This column frequently takes publishers and journals to task for handling retractions with slippery fingers and mealy mouths. Today, however, we come not to bury a publisher, but to praise one, to misquote the Bard.
That’s because the 77-year-old American Diabetes Association (ADA) and its flagship journal, Diabetes, have been champions of decisive action when it comes to policing their literature. Over the past few years, the ADA and its journals have stood up to angry scientists and their lawyers and taken a strong stance in the face of wobbly-kneed institutions. And so we are giving them the first-ever Watchdogs DiRT — Doing the Right Thing — Award.
The DiRT joins the John Maddox Prize, the Research Parasite Award, and other like-minded honors that are not so much about doing wonderful science as about standing up for the best interests of the research enterprise. (We should point out that sometimes, standing up against calls for retraction is doing the right thing.) We plan to give out this award annually, and we welcome nominations from readers. Anyone involved in science — be it a publisher, author, editor, university, or whistleblower — who has fought the good fight at considerable effort and perhaps risk, is eligible for a DiRT.
The most recent example of the ADA’s doing the right thing involves Kathrin Maedler, a once-prominent diabetologist at the University of Bremen, Germany, more than a dozen of whose papers have come under fire for image problems. In 2014, Diabetes slapped a correction on one of Maedler’s articles over a duplicated image, but upgraded that to an expression of concern last August, citing concerns about “the reliability of the data.”

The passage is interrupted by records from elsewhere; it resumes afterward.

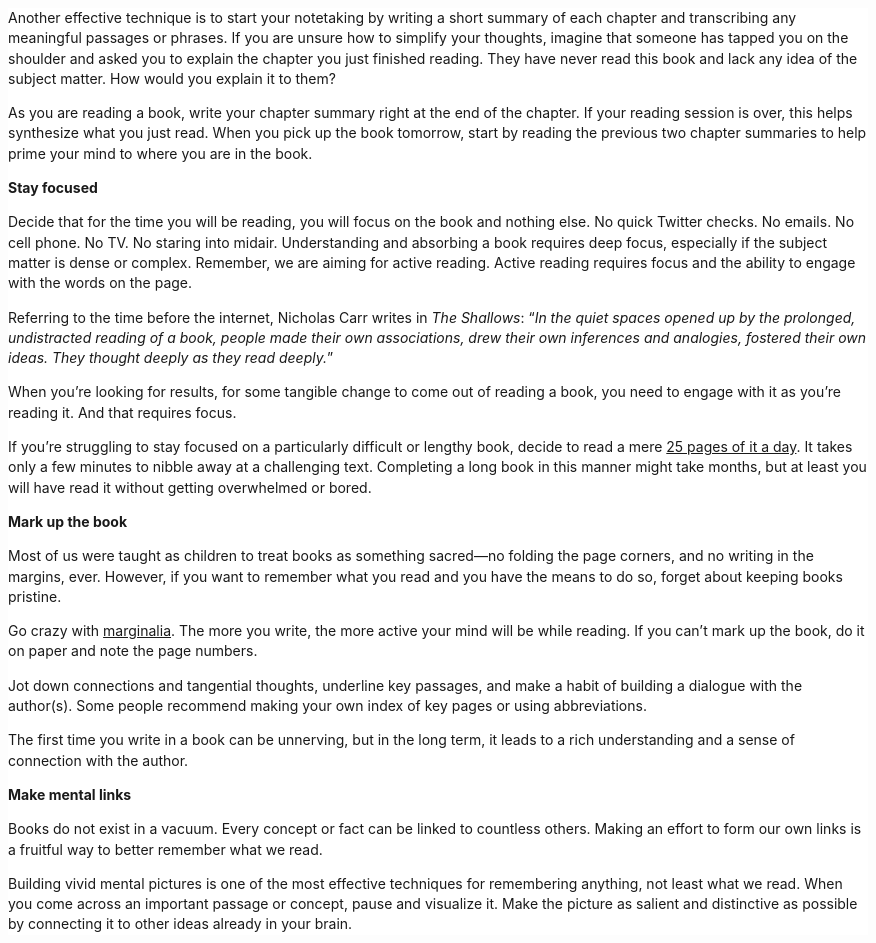 Another effective technique is to start your notetaking by writing a short summary of each chapter and transcribing any meaningful passages or phrases. If you are unsure how to simplify your thoughts, imagine that someone has tapped you on the shoulder and asked you to explain the chapter you just finished reading. They have never read this book and lack any idea of the subject matter. How would you explain it to them?

As you are reading a book, write your chapter summary right at the end of the chapter. If your reading session is over, this helps synthesize what you just read. When you pick up the book tomorrow, start by reading the previous two chapter summaries to help prime your mind to where you are in the book.

**Stay focused**

Decide that for the time you will be reading, you will focus on the book and nothing else. No quick Twitter checks. No emails. No cell phone. No TV. No staring into midair. Understanding and absorbing a book requires deep focus, especially if the subject matter is dense or complex. Remember, we are aiming for active reading. Active reading requires focus and the ability to engage with the words on the page.

Referring to the time before the internet, Nicholas Carr writes in _The Shallows_: “_In the quiet spaces opened up by the prolonged, undistracted reading of a book, people made their own associations, drew their own inferences and analogies, fostered their own ideas. They thought deeply as they read deeply._”

When you’re looking for results, for some tangible change to come out of reading a book, you need to engage with it as you’re reading it. And that requires focus.

If you’re struggling to stay focused on a particularly difficult or lengthy book, decide to read a mere [25 pages of it a day](https://www.farnamstreetblog.com/2015/12/twenty-five-pages-a-day/). It takes only a few minutes to nibble away at a challenging text. Completing a long book in this manner might take months, but at least you will have read it without getting overwhelmed or bored.

**Mark up the book**

Most of us were taught as children to treat books as something sacred—no folding the page corners, and no writing in the margins, ever. However, if you want to remember what you read and you have the means to do so, forget about keeping books pristine.

Go crazy with [marginalia](https://fs.blog/2015/01/marginalia/). The more you write, the more active your mind will be while reading. If you can’t mark up the book, do it on paper and note the page numbers.

Jot down connections and tangential thoughts, underline key passages, and make a habit of building a dialogue with the author(s). Some people recommend making your own index of key pages or using abbreviations.

The first time you write in a book can be unnerving, but in the long term, it leads to a rich understanding and a sense of connection with the author.

**Make mental links**

Books do not exist in a vacuum. Every concept or fact can be linked to countless others. Making an effort to form our own links is a fruitful way to better remember what we read.

Building vivid mental pictures is one of the most effective techniques for remembering anything, not least what we read. When you come across an important passage or concept, pause and visualize it. Make the picture as salient and distinctive as possible by connecting it to other ideas already in your brain.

The society then asked Maedler’s institution to investigate. Bremen returned a verdict of negligence rather than malfeasance, and called on Maedler’s group to provide Diabetes with another correction.
That step might have been enough for some groups (Dayenu, as they say at Passover), but an ADA ethics panel wasn’t satisfied. It rejected the university’s suggestion on the grounds that “concerns regarding the reliability of the data cannot be sufficiently mitigated by publishing another erratum with another image; therefore, the Panel recommends to retract the article, and ADA has accepted this recommendation.” (Maedler has lost her prestigious Heisenberg professorship in the affair, although she is still affiliated with Bremen.)
But the ADA really earned our attention when it took on Mario Saad. Saad, of the University of Campinas, in São Paulo, Brazil, sued the association for defamation in 2015 after Diabetes issued expressions of concern on four of his articles. The ADA could have taken down the notices and saved itself some legal fees and headaches, but it chose to hold firm. And that proved to be the right tack. The United States District Court of Massachusetts threw out the suit, noting that the ADA had been “measured and professional” in the tone of the notices, which it described as part of an “ongoing scientific discourse” about Saad’s work. The discourse, at least as far as those papers are concerned, is now over. Diabetes eventually retracted them. And Saad’s overall retraction count is now up to a dozen.
If only other journals and their publishers would take the reliability of their output so seriously. Many cut and run at the whisper of a suit. Others push on, but the process of retraction drags on longer than it should, and results in wishy-washy removal notices more often than anyone would like, because of such legal threats. Sadly, we’re more like to encounter the flaccid reaction researcher David Allison and colleagues got from dozens of journals when he urged them, without success, to correct obvious errors. As Allison’s group wrote in Nature last year, “After attempting to address more than 25 of these errors with letters to authors or journals, and identifying at least a dozen more, we had to stop — the work took too much of our time.”
So in the hope that we can encourage more good but difficult — not to mention expensive — behavior, we are delighted to bestow the inaugural DiRT Award on the ADA.
Do you know a person or organization who should be considered for next year’s award? Nominate them here.
After all, cleaning up the literature is a messy job, but someone has to do it.